Coupe du monde FIFA 2026, coup d’envoi: 16 juin 2026, 22:00 UTC. Sur le papier, la Norvège a le casting qui fait briller les yeux: Erling Haaland, Martin Ødegaard, Alexander Sørloth, Antonio Nusa. Mais un casting cinq étoiles ne transforme pas toujours un premier match de tournoi en feu d’artifice; parfois, il faut d’abord trouver l’interrupteur.
Le marché semble assez pressé d’imaginer une Norvège qui ouvre vite la boîte, puis qui empile les occasions comme on range des cônes à l’entraînement. C’est possible, évidemment: la qualité offensive norvégienne est réelle, et l’équipe de Ståle Solbakken devrait débuter avec son ossature forte. Il n’y a pas vraiment de signal de rotation massive, plutôt une volonté de frapper sérieusement d’entrée.
Mais l’Irak ne vient pas à Foxborough pour prendre des photos avec Haaland avant de lui dérouler le tapis rouge. Graham Arnold et René Meulensteen ont installé une idée claire: bloc compact, structure, courage, et match à faire durer. Le schéma attendu ressemble à un 4-4-2 ou 4-4-1-1 bien serré, avec Aymen Hussein en point d’appui et des sorties rapides par les côtés lorsque l’espace se présente.
Un favori pressé, mais pas forcément débridé
La Norvège a une obligation sportive simple: gagner ce match. Dans un groupe avec la France et le Sénégal, laisser filer des points contre l’Irak serait le genre de caillou dans la chaussure qui devient vite un pavé. Cela peut pousser les Norvégiens à être appliqués plutôt que romantiques: contrôler, éviter les pertes bêtes, servir Haaland sans se découvrir comme une vitrine en plein courant d’air.
Le nul contre le Maroc a rappelé une petite fragilité: des pertes centrales, un début brouillon, puis une montée en puissance.
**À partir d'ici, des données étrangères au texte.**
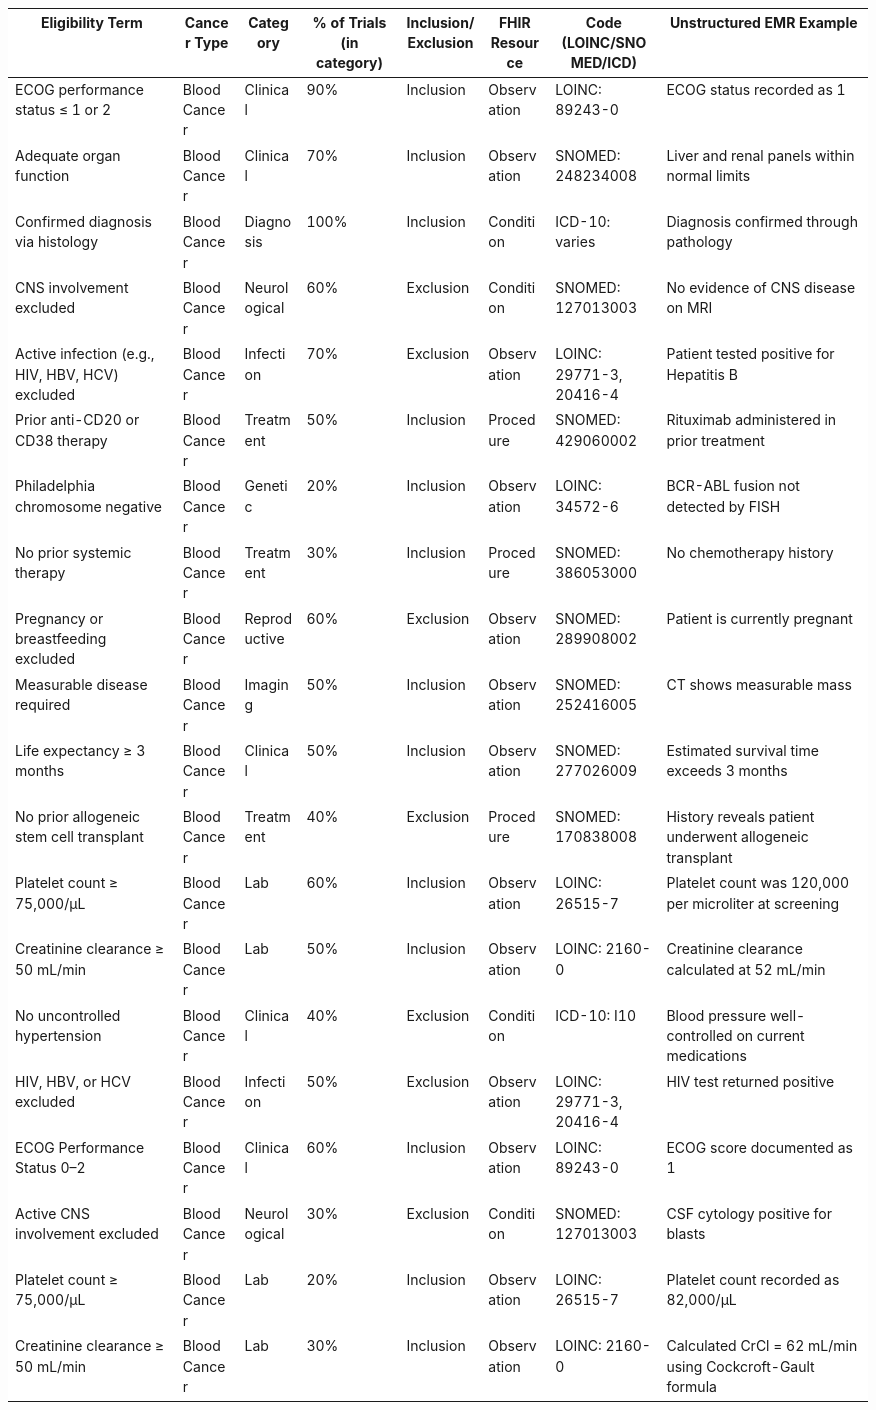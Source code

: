| **Eligibility Term**                                    | **Cancer Type** | **Category**      | **% of Trials (in category)** | **Inclusion/Exclusion** | **FHIR Resource** | **Code (LOINC/SNOMED/ICD)** | **Unstructured EMR Example**                                    |
| ------------------------------------------------------- | --------------- | ----------------- | ----------------------------- | ----------------------- | ----------------- | --------------------------- | --------------------------------------------------------------- |
| ECOG performance status ≤ 1 or 2                        | Blood Cancer    | Clinical          | 90%                           | Inclusion               | Observation       | LOINC: 89243-0              | ECOG status recorded as 1                                       |
| Adequate organ function                                 | Blood Cancer    | Clinical          | 70%                           | Inclusion               | Observation       | SNOMED: 248234008           | Liver and renal panels within normal limits                     |
| Confirmed diagnosis via histology                       | Blood Cancer    | Diagnosis         | 100%                          | Inclusion               | Condition         | ICD-10: varies              | Diagnosis confirmed through pathology                           |
| CNS involvement excluded                                | Blood Cancer    | Neurological      | 60%                           | Exclusion               | Condition         | SNOMED: 127013003           | No evidence of CNS disease on MRI                               |
| Active infection (e.g., HIV, HBV, HCV) excluded         | Blood Cancer    | Infection         | 70%                           | Exclusion               | Observation       | LOINC: 29771-3, 20416-4     | Patient tested positive for Hepatitis B                         |
| Prior anti-CD20 or CD38 therapy                         | Blood Cancer    | Treatment         | 50%                           | Inclusion               | Procedure         | SNOMED: 429060002           | Rituximab administered in prior treatment                       |
| Philadelphia chromosome negative                        | Blood Cancer    | Genetic           | 20%                           | Inclusion               | Observation       | LOINC: 34572-6              | BCR-ABL fusion not detected by FISH                             |
| No prior systemic therapy                               | Blood Cancer    | Treatment         | 30%                           | Inclusion               | Procedure         | SNOMED: 386053000           | No chemotherapy history                                         |
| Pregnancy or breastfeeding excluded                     | Blood Cancer    | Reproductive      | 60%                           | Exclusion               | Observation       | SNOMED: 289908002           | Patient is currently pregnant                                   |
| Measurable disease required                             | Blood Cancer    | Imaging           | 50%                           | Inclusion               | Observation       | SNOMED: 252416005           | CT shows measurable mass                                        |
| Life expectancy ≥ 3 months                              | Blood Cancer    | Clinical          | 50%                           | Inclusion               | Observation       | SNOMED: 277026009           | Estimated survival time exceeds 3 months                        |
| No prior allogeneic stem cell transplant                | Blood Cancer    | Treatment         | 40%                           | Exclusion               | Procedure         | SNOMED: 170838008           | History reveals patient underwent allogeneic transplant         |
| Platelet count ≥ 75,000/µL                              | Blood Cancer    | Lab               | 60%                           | Inclusion               | Observation       | LOINC: 26515-7              | Platelet count was 120,000 per microliter at screening          |
| Creatinine clearance ≥ 50 mL/min                        | Blood Cancer    | Lab               | 50%                           | Inclusion               | Observation       | LOINC: 2160-0               | Creatinine clearance calculated at 52 mL/min                    |
| No uncontrolled hypertension                            | Blood Cancer    | Clinical          | 40%                           | Exclusion               | Condition         | ICD-10: I10                 | Blood pressure well-controlled on current medications           |
| HIV, HBV, or HCV excluded                               | Blood Cancer    | Infection         | 50%                           | Exclusion               | Observation       | LOINC: 29771-3, 20416-4     | HIV test returned positive                                      |
| ECOG Performance Status 0–2                             | Blood Cancer    | Clinical          | 60%                           | Inclusion               | Observation       | LOINC: 89243-0              | ECOG score documented as 1                                      |
| Active CNS involvement excluded                         | Blood Cancer    | Neurological      | 30%                           | Exclusion               | Condition         | SNOMED: 127013003           | CSF cytology positive for blasts                                |
| Platelet count ≥ 75,000/μL                              | Blood Cancer    | Lab               | 20%                           | Inclusion               | Observation       | LOINC: 26515-7              | Platelet count recorded as 82,000/μL                            |
| Creatinine clearance ≥ 50 mL/min                        | Blood Cancer    | Lab               | 30%                           | Inclusion               | Observation       | LOINC: 2160-0               | Calculated CrCl = 62 mL/min using Cockcroft-Gault formula       |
Solbakken l’a vu, Ødegaard aussi. Face à un adversaire qui attend justement l’erreur pour respirer, la Norvège n’a aucun intérêt à transformer le match en flipper.
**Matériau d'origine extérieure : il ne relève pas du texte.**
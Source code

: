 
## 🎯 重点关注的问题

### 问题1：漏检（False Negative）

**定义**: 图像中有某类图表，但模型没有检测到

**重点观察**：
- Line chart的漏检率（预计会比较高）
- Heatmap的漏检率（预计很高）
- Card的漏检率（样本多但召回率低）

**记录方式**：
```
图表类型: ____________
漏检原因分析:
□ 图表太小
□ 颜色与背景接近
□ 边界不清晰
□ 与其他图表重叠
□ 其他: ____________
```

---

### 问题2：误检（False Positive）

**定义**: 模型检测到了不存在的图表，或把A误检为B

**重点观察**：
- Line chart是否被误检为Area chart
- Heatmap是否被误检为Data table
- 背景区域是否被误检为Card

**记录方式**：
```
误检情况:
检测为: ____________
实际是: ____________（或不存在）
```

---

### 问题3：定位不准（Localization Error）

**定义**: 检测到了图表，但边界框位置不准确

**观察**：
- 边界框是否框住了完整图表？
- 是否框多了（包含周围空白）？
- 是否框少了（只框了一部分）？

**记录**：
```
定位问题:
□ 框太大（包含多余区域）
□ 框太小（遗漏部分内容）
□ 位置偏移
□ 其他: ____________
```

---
La maladie de Jørgen Strand Larsen ajoute un détail qui compte. Il n’était pas forcément prévu titulaire, mais son absence ou sa limitation réduirait une option tardive de présence dans la surface. Quand un bloc bas résiste et que l’on cherche à forcer la porte à coups de centres, ce genre de profil peut manquer. Le marteau reste là avec Haaland et Sørloth, bien sûr; simplement, la boîte à outils est un peu moins remplie.
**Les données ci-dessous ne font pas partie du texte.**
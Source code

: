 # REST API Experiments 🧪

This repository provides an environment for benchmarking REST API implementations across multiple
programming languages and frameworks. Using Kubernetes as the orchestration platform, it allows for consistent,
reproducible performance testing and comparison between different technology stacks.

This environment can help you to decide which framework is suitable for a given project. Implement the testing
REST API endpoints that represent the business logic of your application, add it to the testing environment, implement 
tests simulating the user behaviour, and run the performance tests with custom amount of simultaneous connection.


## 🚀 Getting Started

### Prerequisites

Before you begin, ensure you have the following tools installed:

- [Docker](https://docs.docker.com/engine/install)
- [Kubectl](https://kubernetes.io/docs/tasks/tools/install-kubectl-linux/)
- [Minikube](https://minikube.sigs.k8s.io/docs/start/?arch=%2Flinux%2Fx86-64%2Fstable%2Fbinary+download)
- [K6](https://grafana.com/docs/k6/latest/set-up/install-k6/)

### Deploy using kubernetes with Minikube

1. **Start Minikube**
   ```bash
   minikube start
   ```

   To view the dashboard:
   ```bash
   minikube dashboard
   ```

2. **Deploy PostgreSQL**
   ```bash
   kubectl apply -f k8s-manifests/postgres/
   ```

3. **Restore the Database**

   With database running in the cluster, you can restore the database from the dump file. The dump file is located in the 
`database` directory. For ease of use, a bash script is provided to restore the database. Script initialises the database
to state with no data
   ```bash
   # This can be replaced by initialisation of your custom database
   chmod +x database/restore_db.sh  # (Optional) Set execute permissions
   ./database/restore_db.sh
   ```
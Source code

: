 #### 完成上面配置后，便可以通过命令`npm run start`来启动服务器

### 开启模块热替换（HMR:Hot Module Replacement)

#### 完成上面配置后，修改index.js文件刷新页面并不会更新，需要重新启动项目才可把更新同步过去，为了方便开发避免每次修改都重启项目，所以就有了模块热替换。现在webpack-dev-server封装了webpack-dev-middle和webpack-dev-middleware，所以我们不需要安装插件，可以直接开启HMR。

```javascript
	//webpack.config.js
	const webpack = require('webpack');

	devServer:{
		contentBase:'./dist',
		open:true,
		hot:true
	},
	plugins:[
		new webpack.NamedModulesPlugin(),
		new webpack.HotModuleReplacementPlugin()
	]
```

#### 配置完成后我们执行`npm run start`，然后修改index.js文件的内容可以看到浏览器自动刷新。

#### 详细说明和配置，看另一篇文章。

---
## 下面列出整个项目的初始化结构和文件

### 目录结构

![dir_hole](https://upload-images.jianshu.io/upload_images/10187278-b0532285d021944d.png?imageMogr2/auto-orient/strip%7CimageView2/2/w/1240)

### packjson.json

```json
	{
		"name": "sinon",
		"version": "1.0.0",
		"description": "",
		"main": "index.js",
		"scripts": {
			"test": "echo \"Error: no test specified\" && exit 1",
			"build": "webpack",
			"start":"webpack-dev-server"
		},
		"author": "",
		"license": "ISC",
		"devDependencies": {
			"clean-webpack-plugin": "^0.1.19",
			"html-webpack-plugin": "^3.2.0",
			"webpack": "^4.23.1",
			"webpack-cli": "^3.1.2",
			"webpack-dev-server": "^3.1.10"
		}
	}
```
L’Irak sait faire durer les soirées
Le récent parcours irakien raconte une équipe plus dangereuse par sa discipline que par une avalanche offensive. Le nul contre une Espagne remaniée a surtout montré une capacité à frustrer, à rester ensemble, à couper le rythme. La victoire contre Andorre a confirmé le sérieux tactique, sans donner l’image d’une attaque irrésistible.
La préparation n’a pas été un long fleuve tranquille, entre voyage compliqué et épisode administratif autour d’Aymen Hussein, mais le groupe semble mobilisé. Arnold a beaucoup parlé d’énergie, de bravoure, d’absence de pression. Traduction footballistique: l’Irak peut accepter de souffrir, mais pas de paniquer. Et plus le score reste vierge, plus le doute peut changer de camp, comme un ballon qui roule lentement vers la ligne sans que personne n’ose respirer.
Le revers contre le Venezuela rappelle toutefois la limite: si l’Irak encaisse tôt, son plan devient moins confortable. Mais c’est précisément pour cela que l’entame devrait être prudente, dense, presque obsessionnelle dans la protection de l’axe. Les Irakiens savent que leur meilleure chance n’est pas un concours de frappes avec la Norvège, mais une partie d’échecs où chaque minute sans but vaut une petite victoire psychologique.
Le scénario le plus cohérent reste donc celui d’une Norvège supérieure, territoriale, dangereuse, mais confrontée à un adversaire qui ralentit, ferme et oblige à travailler chaque mètre. Une victoire norvégienne courte colle très bien au décor. Le favori peut faire le boulot sans repeindre le stade en rouge, bleu et buts.